= What you have to do =
Each line of the material that includes the string "these" counts once; report the total and nothing further.

[Opening Records for this task section]

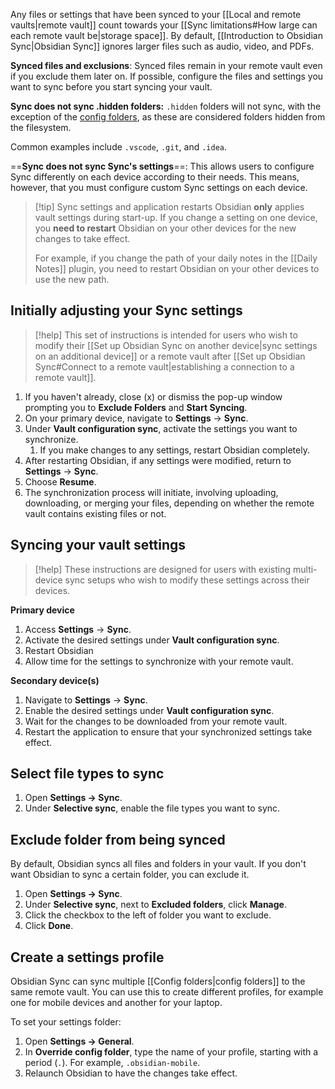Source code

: Any files or settings that have been synced to your [[Local and remote vaults|remote vault]] count towards your [[Sync limitations#How large can each remote vault be|storage space]]. By default, [[Introduction to Obsidian Sync|Obsidian Sync]] ignores larger files such as audio, video, and PDFs.

**Synced files and exclusions**:
Synced files remain in your remote vault even if you exclude them later on. If possible, configure the files and settings you want to sync before you start syncing your vault.

**Sync does not sync .hidden folders:**
`.hidden` folders will not sync, with the exception of the [config folders](app://obsidian.md/Config%20folders), as these are considered folders hidden from the filesystem.

Common examples include `.vscode`, `.git`, and `.idea`.

==**Sync does not sync Sync's settings**==:
This allows users to configure Sync differently on each device according to their needs. This means, however, that you must configure custom Sync settings on each device.

> [!tip] Sync settings and application restarts
> Obsidian **only** applies vault settings during start-up. If you change a setting on one device, you **need to restart** Obsidian on your other devices for the new changes to take effect. 
> 
> For example, if you change the path of your daily notes in the [[Daily Notes]] plugin, you need to restart Obsidian on your other devices to use the new path.

## Initially adjusting your Sync settings


> [!help] This set of instructions is intended for users who wish to modify their [[Set up Obsidian Sync on another device|sync settings on an additional device]] or a remote vault after [[Set up Obsidian Sync#Connect to a remote vault|establishing a connection to a remote vault]].

1. If you haven't already, close (x) or dismiss the pop-up window prompting you to **Exclude Folders** and **Start Syncing**.
2. On your primary device, navigate to **Settings** → **Sync**.
3. Under **Vault configuration sync**, activate the settings you want to synchronize.
    1. If you make changes to any settings, restart Obsidian completely.
4. After restarting Obsidian, if any settings were modified, return to **Settings** → **Sync**.
5. Choose **Resume**.
6. The synchronization process will initiate, involving uploading, downloading, or merging your files, depending on whether the remote vault contains existing files or not.


## Syncing your vault settings

> [!help] These instructions are designed for users with existing multi-device sync setups who wish to modify these settings across their devices.

**Primary device**
1. Access **Settings** → **Sync**.
2. Activate the desired settings under **Vault configuration sync**.
3. Restart Obsidian
4. Allow time for the settings to synchronize with your remote vault.

**Secondary device(s)**
1. Navigate to **Settings** → **Sync**.
2. Enable the desired settings under **Vault configuration sync**.
3. Wait for the changes to be downloaded from your remote vault.
4. Restart the application to ensure that your synchronized settings take effect.

## Select file types to sync

1. Open **Settings → Sync**.
2. Under **Selective sync**, enable the file types you want to sync.

## Exclude folder from being synced

By default, Obsidian syncs all files and folders in your vault. If you don't want Obsidian to sync a certain folder, you can exclude it.

1. Open **Settings → Sync**.
2. Under **Selective sync**, next to **Excluded folders**, click **Manage**.
3. Click the checkbox to the left of folder you want to exclude.
4. Click **Done**.

## Create a settings profile

Obsidian Sync can sync multiple [[Config folders|config folders]] to the same remote vault. You can use this to create different profiles, for example one for mobile devices and another for your laptop.

To set your settings folder:

1. Open **Settings → General**.
2. In **Override config folder**, type the name of your profile, starting with a period (`.`). For example, `.obsidian-mobile`.
3. Relaunch Obsidian to have the changes take effect.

[Closing Records for this task section]

= Output =
2